Pharmacy Board of Australia Complaints and Notifications Explained

9 min read Last updated June 2026

A notification to the regulator is one of the most stressful things a pharmacist can face. This guide explains, in plain English, how concerns about pharmacists are handled in Australia — who deals with them, what the Pharmacy Board can and cannot do, and how the process usually unfolds.

Key takeaways

  • Concerns about pharmacists are called notifications; in most of Australia Ahpra manages them on behalf of the Pharmacy Board of Australia.
  • In NSW the Pharmacy Council of NSW handles them, and in Queensland concerns go first to the Office of the Health Ombudsman.
  • Dispensing and labelling errors, drugs-and-poisons breaches and medication misadventure are the most common pharmacist triggers.
  • The Board is a risk-based, public-protection regulator — most notifications close without any restriction on registration.
  • Documenting the incident early, taking advice, and showing insight and remediation are the keys to responding well.

Who regulates pharmacists?

Pharmacy is regulated nationally by the Pharmacy Board of Australia, working with Ahpra under the Health Practitioner Regulation National Law. Ahpra receives and manages concerns on the Board’s behalf, but the Board makes the decisions. In New South Wales concerns are handled by the Pharmacy Council of NSW (with the Health Care Complaints Commission), and in Queensland they go first to the Office of the Health Ombudsman, which decides what to refer on.

What triggers a notification about a pharmacist?

A notification is a concern about a pharmacist’s health, conduct or performance. For pharmacists the common triggers are distinctive: dispensing and labelling errors, breaches of drugs-and-poisons legislation, medication misadventure, supply or record-keeping problems, privacy breaches, and conduct concerns. Anyone can raise a notification, and pharmacists, employers and education providers have a duty to make a mandatory notification where they reasonably believe notifiable conduct has occurred.

What happens after a notification is made?

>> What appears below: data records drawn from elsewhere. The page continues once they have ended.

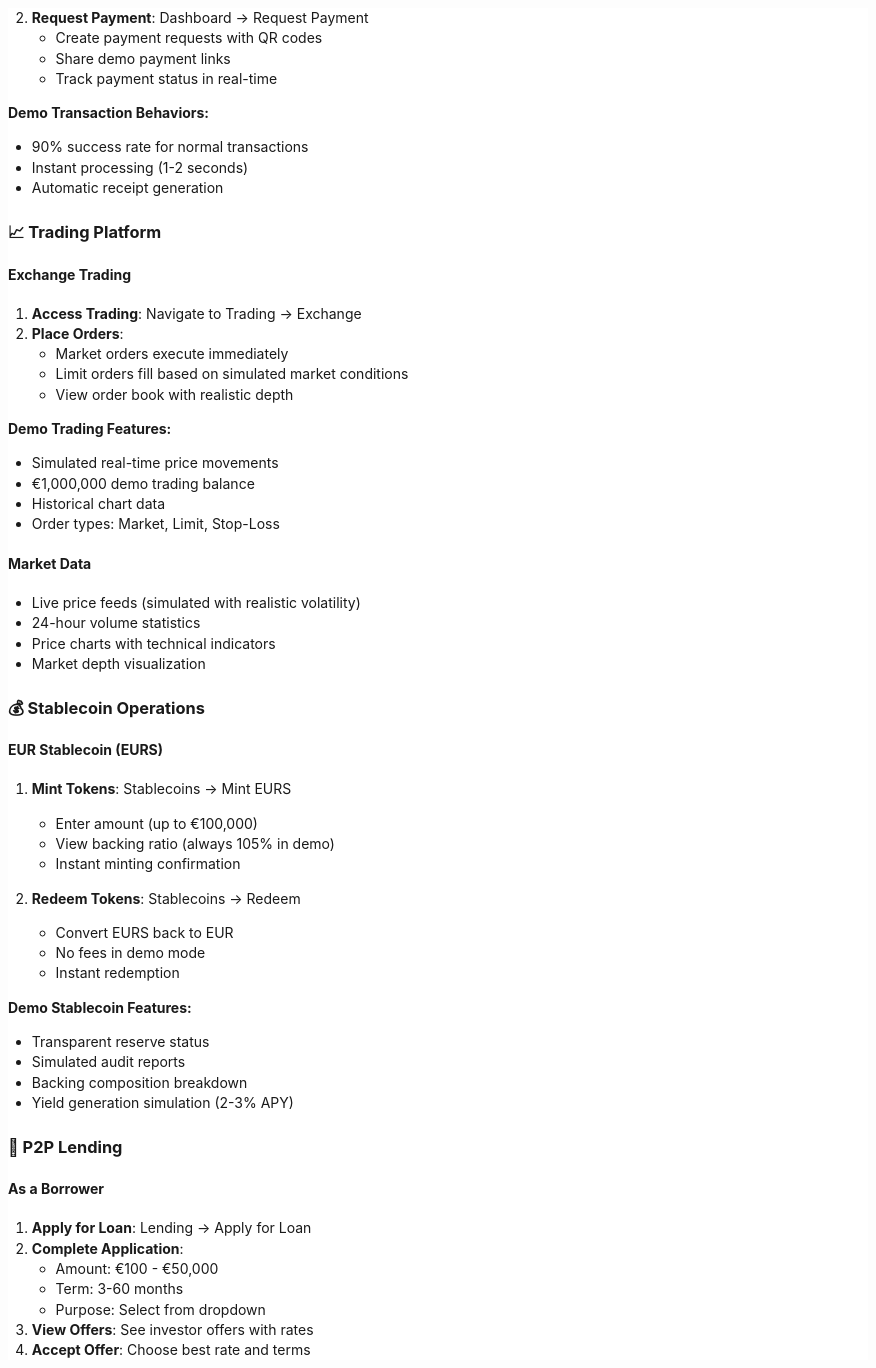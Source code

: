 2. **Request Payment**: Dashboard → Request Payment
   - Create payment requests with QR codes
   - Share demo payment links
   - Track payment status in real-time

**Demo Transaction Behaviors:**
- 90% success rate for normal transactions
- Instant processing (1-2 seconds)
- Automatic receipt generation

### 📈 Trading Platform

#### Exchange Trading
1. **Access Trading**: Navigate to Trading → Exchange
2. **Place Orders**:
   - Market orders execute immediately
   - Limit orders fill based on simulated market conditions
   - View order book with realistic depth

**Demo Trading Features:**
- Simulated real-time price movements
- €1,000,000 demo trading balance
- Historical chart data
- Order types: Market, Limit, Stop-Loss

#### Market Data
- Live price feeds (simulated with realistic volatility)
- 24-hour volume statistics
- Price charts with technical indicators
- Market depth visualization

### 💰 Stablecoin Operations

#### EUR Stablecoin (EURS)
1. **Mint Tokens**: Stablecoins → Mint EURS
   - Enter amount (up to €100,000)
   - View backing ratio (always 105% in demo)
   - Instant minting confirmation

2. **Redeem Tokens**: Stablecoins → Redeem
   - Convert EURS back to EUR
   - No fees in demo mode
   - Instant redemption

**Demo Stablecoin Features:**
- Transparent reserve status
- Simulated audit reports
- Backing composition breakdown
- Yield generation simulation (2-3% APY)

### 🏦 P2P Lending

#### As a Borrower
1. **Apply for Loan**: Lending → Apply for Loan
2. **Complete Application**:
   - Amount: €100 - €50,000
   - Term: 3-60 months
   - Purpose: Select from dropdown
3. **View Offers**: See investor offers with rates
4. **Accept Offer**: Choose best rate and terms
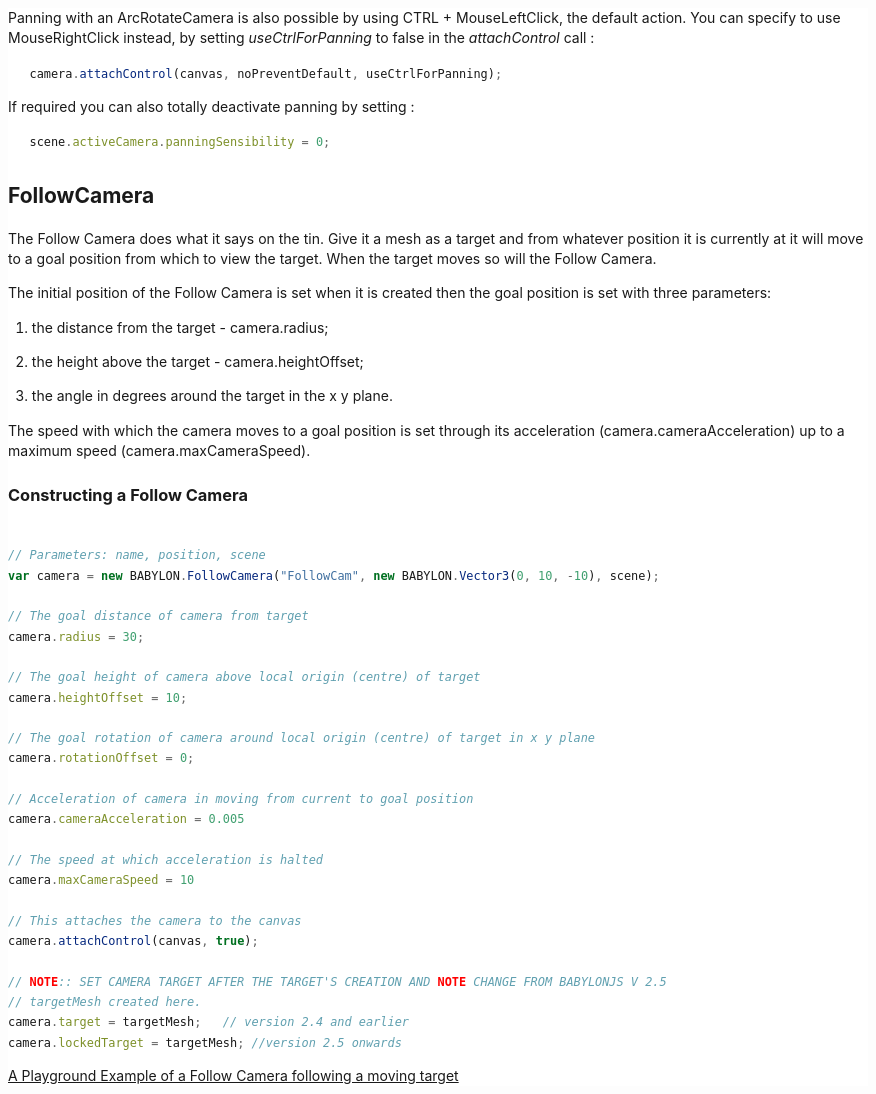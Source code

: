 Panning with an ArcRotateCamera is also possible by using CTRL + MouseLeftClick, the default action. You can specify to use MouseRightClick instead, by setting _useCtrlForPanning_ to false in the _attachControl_ call :

```javascript
   camera.attachControl(canvas, noPreventDefault, useCtrlForPanning);
```

If required you can also totally deactivate panning by setting :

```javascript
   scene.activeCamera.panningSensibility = 0;
```

## FollowCamera

The Follow Camera does what it says on the tin. Give it a mesh as a target and from whatever position it is currently at it will move to a goal position from which to view
the target. When the target moves so will the Follow Camera.

The initial position of the Follow Camera is set when it is created then the goal position is set with three parameters:

1. the distance from the target - camera.radius;

2. the height above the target - camera.heightOffset;

3. the angle in degrees around the target in the x y plane.

The speed with which the camera moves to a goal position is set through its acceleration (camera.cameraAcceleration) up to a maximum speed (camera.maxCameraSpeed).

### Constructing a Follow Camera

```javascript

// Parameters: name, position, scene
var camera = new BABYLON.FollowCamera("FollowCam", new BABYLON.Vector3(0, 10, -10), scene);

// The goal distance of camera from target
camera.radius = 30;

// The goal height of camera above local origin (centre) of target
camera.heightOffset = 10;

// The goal rotation of camera around local origin (centre) of target in x y plane
camera.rotationOffset = 0;

// Acceleration of camera in moving from current to goal position
camera.cameraAcceleration = 0.005

// The speed at which acceleration is halted
camera.maxCameraSpeed = 10

// This attaches the camera to the canvas
camera.attachControl(canvas, true);

// NOTE:: SET CAMERA TARGET AFTER THE TARGET'S CREATION AND NOTE CHANGE FROM BABYLONJS V 2.5
// targetMesh created here.
camera.target = targetMesh;   // version 2.4 and earlier
camera.lockedTarget = targetMesh; //version 2.5 onwards
```
[A Playground Example of a Follow Camera following a moving target](http://www.babylonjs-playground.com/#12WBC#84)
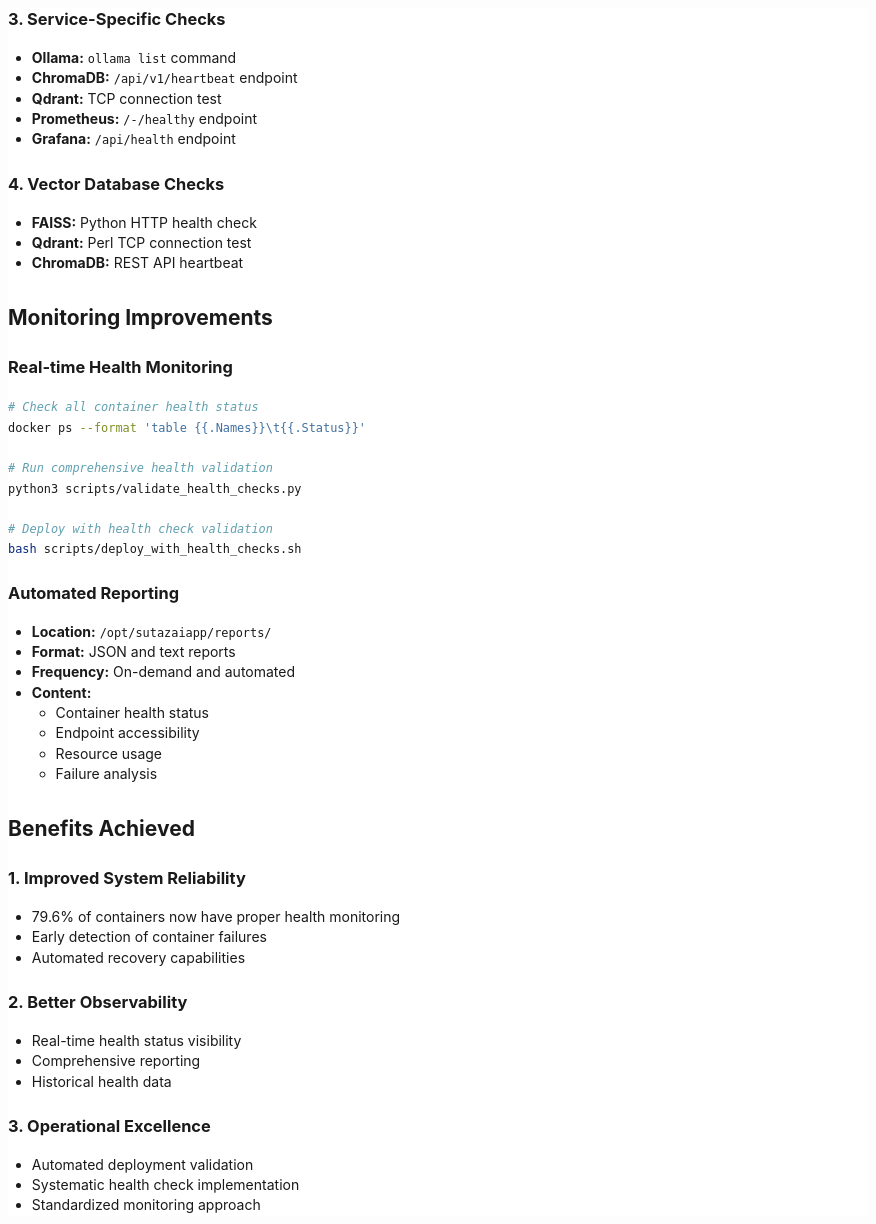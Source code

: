 ### 3. Service-Specific Checks
- **Ollama:** `ollama list` command
- **ChromaDB:** `/api/v1/heartbeat` endpoint
- **Qdrant:** TCP connection test
- **Prometheus:** `/-/healthy` endpoint
- **Grafana:** `/api/health` endpoint

### 4. Vector Database Checks
- **FAISS:** Python HTTP health check
- **Qdrant:** Perl TCP connection test
- **ChromaDB:** REST API heartbeat

## Monitoring Improvements

### Real-time Health Monitoring
```bash
# Check all container health status
docker ps --format 'table {{.Names}}\t{{.Status}}'

# Run comprehensive health validation
python3 scripts/validate_health_checks.py

# Deploy with health check validation
bash scripts/deploy_with_health_checks.sh
```

### Automated Reporting
- **Location:** `/opt/sutazaiapp/reports/`
- **Format:** JSON and text reports
- **Frequency:** On-demand and automated
- **Content:** 
  - Container health status
  - Endpoint accessibility
  - Resource usage
  - Failure analysis

## Benefits Achieved

### 1. Improved System Reliability
- 79.6% of containers now have proper health monitoring
- Early detection of container failures
- Automated recovery capabilities

### 2. Better Observability
- Real-time health status visibility
- Comprehensive reporting
- Historical health data

### 3. Operational Excellence
- Automated deployment validation
- Systematic health check implementation
- Standardized monitoring approach
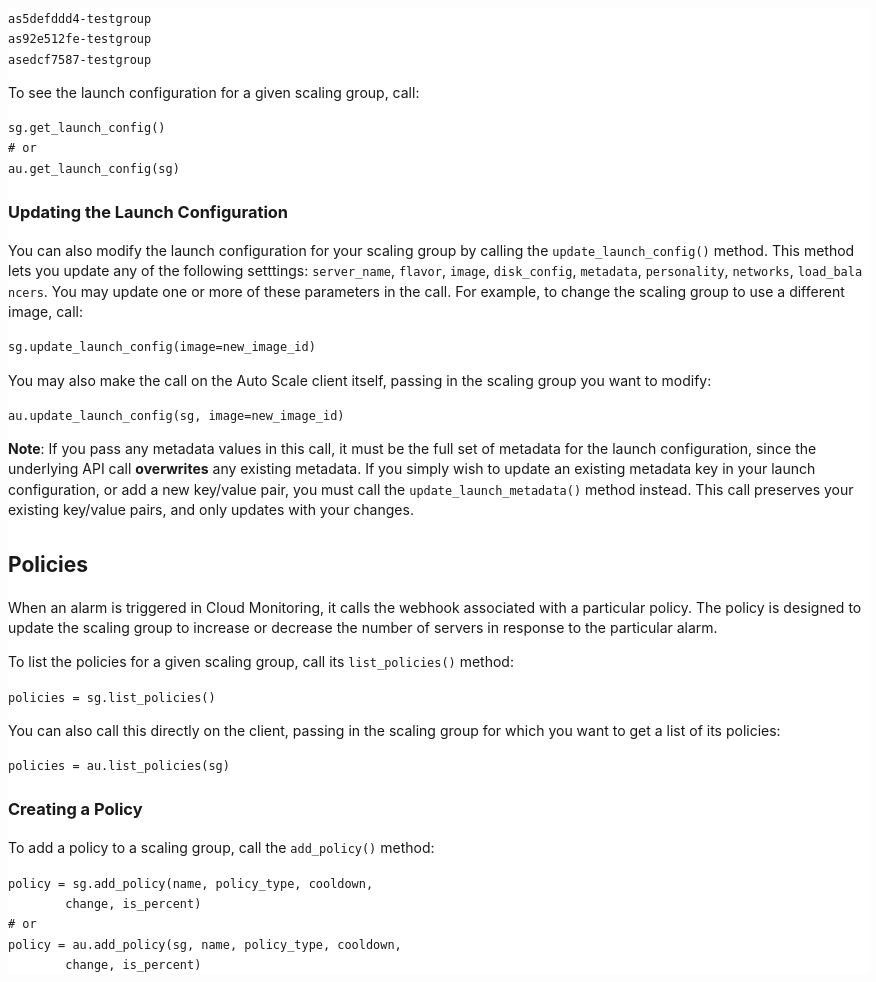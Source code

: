     as5defddd4-testgroup
    as92e512fe-testgroup
    asedcf7587-testgroup    

To see the launch configuration for a given scaling group, call:

    sg.get_launch_config()
    # or
    au.get_launch_config(sg)

### Updating the Launch Configuration
You can also modify the launch configuration for your scaling group by calling the `update_launch_config()` method. This method lets you update any of the following setttings: `server_name`, `flavor`, `image`, `disk_config`, `metadata`, `personality`, `networks`, `load_balancers`. You may update one or more of these parameters in the call. For example, to change the scaling group to use a different image, call:

    sg.update_launch_config(image=new_image_id)

You may also make the call on the Auto Scale client itself, passing in the scaling group you want to modify:

    au.update_launch_config(sg, image=new_image_id)

**Note**: If you pass any metadata values in this call, it must be the full set of metadata for the launch configuration, since the underlying API call **overwrites** any existing metadata. If you simply wish to update an existing metadata key in your launch configuration, or add a new key/value pair, you must call the `update_launch_metadata()` method instead. This call preserves your existing key/value pairs, and only updates with your changes.


## Policies
When an alarm is triggered in Cloud Monitoring, it calls the webhook associated with a particular policy. The policy is designed to update the scaling group to increase or decrease the number of servers in response to the particular alarm.

To list the policies for a given scaling group, call its `list_policies()` method:

    policies = sg.list_policies()

You can also call this directly on the client, passing in the scaling group for which you want to get a list of its policies:

    policies = au.list_policies(sg)

### Creating a Policy
To add a policy to a scaling group, call the `add_policy()` method:

    policy = sg.add_policy(name, policy_type, cooldown,
            change, is_percent)
    # or
    policy = au.add_policy(sg, name, policy_type, cooldown,
            change, is_percent)
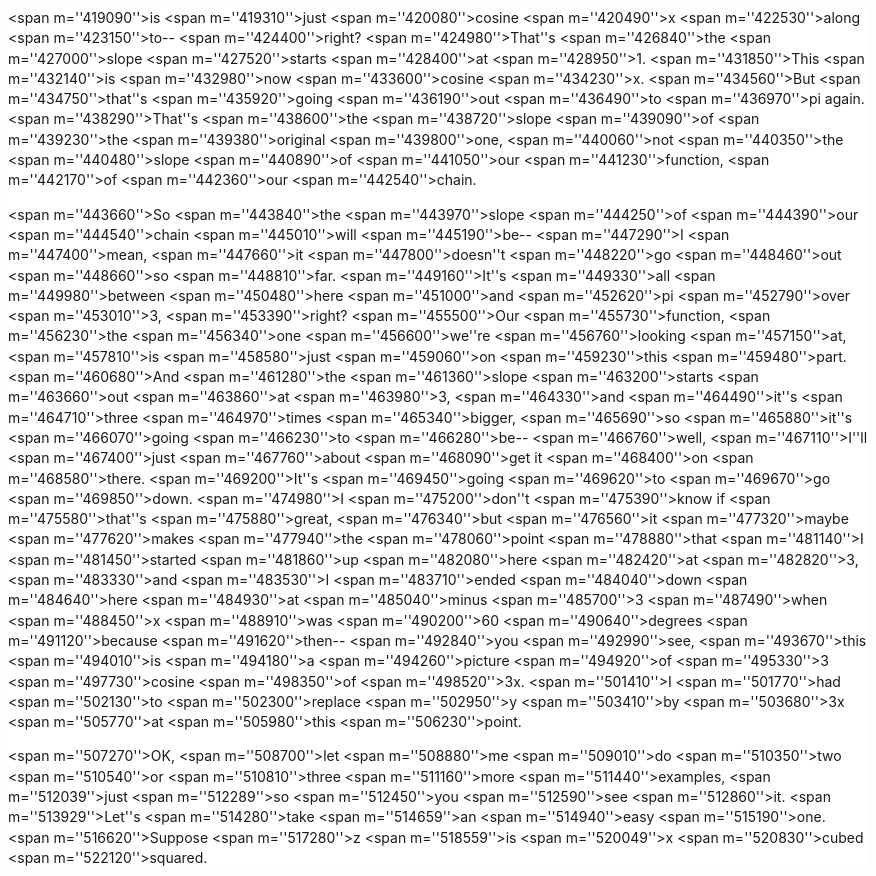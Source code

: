   <span m=''419090''>is</span> <span m=''419310''>just</span> <span m=''420080''>cosine</span>
  <span m=''420490''>x</span> <span m=''422530''>along</span> <span m=''423150''>to--</span>
  <span m=''424400''>right?</span> <span m=''424980''>That''s</span> <span m=''426840''>the</span>
  <span m=''427000''>slope</span> <span m=''427520''>starts</span> <span m=''428400''>at</span>
  <span m=''428950''>1.</span> <span m=''431850''>This</span> <span m=''432140''>is</span>
  <span m=''432980''>now</span> <span m=''433600''>cosine</span> <span m=''434230''>x.</span>
  <span m=''434560''>But</span> <span m=''434750''>that''s</span> <span m=''435920''>going</span>
  <span m=''436190''>out</span> <span m=''436490''>to</span> <span m=''436970''>pi
  again.</span> <span m=''438290''>That''s</span> <span m=''438600''>the</span> <span
  m=''438720''>slope</span> <span m=''439090''>of</span> <span m=''439230''>the</span>
  <span m=''439380''>original</span> <span m=''439800''>one,</span> <span m=''440060''>not</span>
  <span m=''440350''>the</span> <span m=''440480''>slope</span> <span m=''440890''>of</span>
  <span m=''441050''>our</span> <span m=''441230''>function,</span> <span m=''442170''>of</span>
  <span m=''442360''>our</span> <span m=''442540''>chain.</span> </p><p><span m=''443660''>So</span>
  <span m=''443840''>the</span> <span m=''443970''>slope</span> <span m=''444250''>of</span>
  <span m=''444390''>our</span> <span m=''444540''>chain</span> <span m=''445010''>will</span>
  <span m=''445190''>be--</span> <span m=''447290''>I</span> <span m=''447400''>mean,</span>
  <span m=''447660''>it</span> <span m=''447800''>doesn''t</span> <span m=''448220''>go</span>
  <span m=''448460''>out</span> <span m=''448660''>so</span> <span m=''448810''>far.</span>
  <span m=''449160''>It''s</span> <span m=''449330''>all</span> <span m=''449980''>between</span>
  <span m=''450480''>here</span> <span m=''451000''>and</span> <span m=''452620''>pi</span>
  <span m=''452790''>over</span> <span m=''453010''>3,</span> <span m=''453390''>right?</span>
  <span m=''455500''>Our</span> <span m=''455730''>function,</span> <span m=''456230''>the</span>
  <span m=''456340''>one</span> <span m=''456600''>we''re</span> <span m=''456760''>looking</span>
  <span m=''457150''>at,</span> <span m=''457810''>is</span> <span m=''458580''>just</span>
  <span m=''459060''>on</span> <span m=''459230''>this</span> <span m=''459480''>part.</span>
  <span m=''460680''>And</span> <span m=''461280''>the</span> <span m=''461360''>slope</span>
  <span m=''463200''>starts</span> <span m=''463660''>out</span> <span m=''463860''>at</span>
  <span m=''463980''>3,</span> <span m=''464330''>and</span> <span m=''464490''>it''s</span>
  <span m=''464710''>three</span> <span m=''464970''>times</span> <span m=''465340''>bigger,</span>
  <span m=''465690''>so</span> <span m=''465880''>it''s</span> <span m=''466070''>going</span>
  <span m=''466230''>to</span> <span m=''466280''>be--</span> <span m=''466760''>well,</span>
  <span m=''467110''>I''ll</span> <span m=''467400''>just</span> <span m=''467760''>about</span>
  <span m=''468090''>get it</span> <span m=''468400''>on</span> <span m=''468580''>there.</span>
  <span m=''469200''>It''s</span> <span m=''469450''>going</span> <span m=''469620''>to</span>
  <span m=''469670''>go</span> <span m=''469850''>down.</span> <span m=''474980''>I</span>
  <span m=''475200''>don''t</span> <span m=''475390''>know if</span> <span m=''475580''>that''s</span>
  <span m=''475880''>great,</span> <span m=''476340''>but</span> <span m=''476560''>it</span>
  <span m=''477320''>maybe</span> <span m=''477620''>makes</span> <span m=''477940''>the</span>
  <span m=''478060''>point</span> <span m=''478880''>that</span> <span m=''481140''>I</span>
  <span m=''481450''>started</span> <span m=''481860''>up</span> <span m=''482080''>here</span>
  <span m=''482420''>at</span> <span m=''482820''>3,</span> <span m=''483330''>and</span>
  <span m=''483530''>I</span> <span m=''483710''>ended</span> <span m=''484040''>down</span>
  <span m=''484640''>here</span> <span m=''484930''>at</span> <span m=''485040''>minus</span>
  <span m=''485700''>3</span> <span m=''487490''>when</span> <span m=''488450''>x</span>
  <span m=''488910''>was</span> <span m=''490200''>60</span> <span m=''490640''>degrees</span>
  <span m=''491120''>because</span> <span m=''491620''>then--</span> <span m=''492840''>you</span>
  <span m=''492990''>see,</span> <span m=''493670''>this</span> <span m=''494010''>is</span>
  <span m=''494180''>a</span> <span m=''494260''>picture</span> <span m=''494920''>of</span>
  <span m=''495330''>3</span> <span m=''497730''>cosine</span> <span m=''498350''>of</span>
  <span m=''498520''>3x.</span> <span m=''501410''>I</span> <span m=''501770''>had</span>
  <span m=''502130''>to</span> <span m=''502300''>replace</span> <span m=''502950''>y</span>
  <span m=''503410''>by</span> <span m=''503680''>3x</span> <span m=''505770''>at</span>
  <span m=''505980''>this</span> <span m=''506230''>point.</span> </p><p><span m=''507270''>OK,</span>
  <span m=''508700''>let</span> <span m=''508880''>me</span> <span m=''509010''>do</span>
  <span m=''510350''>two</span> <span m=''510540''>or</span> <span m=''510810''>three</span>
  <span m=''511160''>more</span> <span m=''511440''>examples,</span> <span m=''512039''>just</span>
  <span m=''512289''>so</span> <span m=''512450''>you</span> <span m=''512590''>see</span>
  <span m=''512860''>it.</span> <span m=''513929''>Let''s</span> <span m=''514280''>take</span>
  <span m=''514659''>an</span> <span m=''514940''>easy</span> <span m=''515190''>one.</span>
  <span m=''516620''>Suppose</span> <span m=''517280''>z</span> <span m=''518559''>is</span>
  <span m=''520049''>x</span> <span m=''520830''>cubed</span> <span m=''522120''>squared.</span>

The concern is first assessed — usually within around 60 days — and you are generally given the chance to respond. From there the Board may take no further action, ask for more information, refer the matter to a health or performance pathway, open a formal investigation, or, only where the public is at serious and current risk, take immediate action on your registration.

Possible outcomes

Outcomes run from no further action, through a caution, undertaking or conditions on registration, to referral to a panel or tribunal in the most serious cases. Where a dispensing error is a one-off in an otherwise sound practice, the Board is far more interested in whether you have understood and corrected the underlying cause than in punishment.

Responding well

  1. Document early. Make a factual incident note as soon as an error or complaint comes to light — a notification can arrive months later, and your contemporaneous record will matter.
  2. Get advice. Contact your professional indemnity insurer or the Pharmacists’ Defence Limited (PDL), and avoid informal, “off the record” discussions with investigators — there is no such thing.
  3. Show insight and remediation. Evidence of what you have changed — systems, checking steps, workload — is often the most persuasive part of a response.

Our umbrella guides explain the system in more depth: what an AHPRA notification is and how to respond to one.

Related CPD courses

Prepare and respond with confidence using CPD designed for Australian practitioners:

CPD courseDealing with a Complaint or Investigation Professionally CPD courseFitness to Practise for Healthcare Professionals CPD courseInsight for Fitness to Practise CPD courseRemediation for Fitness to Practise

Continue the Pharmacy Board series

Dispensing Errors and Professional Accountability for Pharmacists Documentation and Medicine Safety for Pharmacists

Frequently asked questions

Who manages complaints about pharmacists?

In most of Australia Ahpra manages notifications on behalf of the Pharmacy Board. In New South Wales it is the Pharmacy Council of NSW, and in Queensland concerns go first to the Office of the Health Ombudsman.

How long does an assessment take?

The Board generally aims to complete a preliminary assessment within around 60 days; matters that proceed to investigation take longer.

Will a dispensing error cost me my registration?

Usually not. A one-off error in otherwise sound practice rarely leads to registration action; the Board focuses on whether the underlying cause has been understood and fixed.

Should I get advice before responding?

Yes — contact your indemnity insurer or the Pharmacists' Defence Limited before responding, and avoid informal 'off the record' discussions with investigators.

Where can I get support?

The Pharmacists' Support Service provides confidential help on 1300 244 910, 8am to 11pm every day.

This article is general information for education and CPD purposes. It is not legal advice and does not create a practitioner–adviser relationship. If you have received a notification, seek advice from your professional indemnity insurer, your union or professional association, or an independent lawyer experienced in health practitioner regulation. Healthcare Ethics Courses is an independent education provider and is not affiliated with, endorsed by, or acting on behalf of Ahpra or any National Board; regulator names are used for reference only.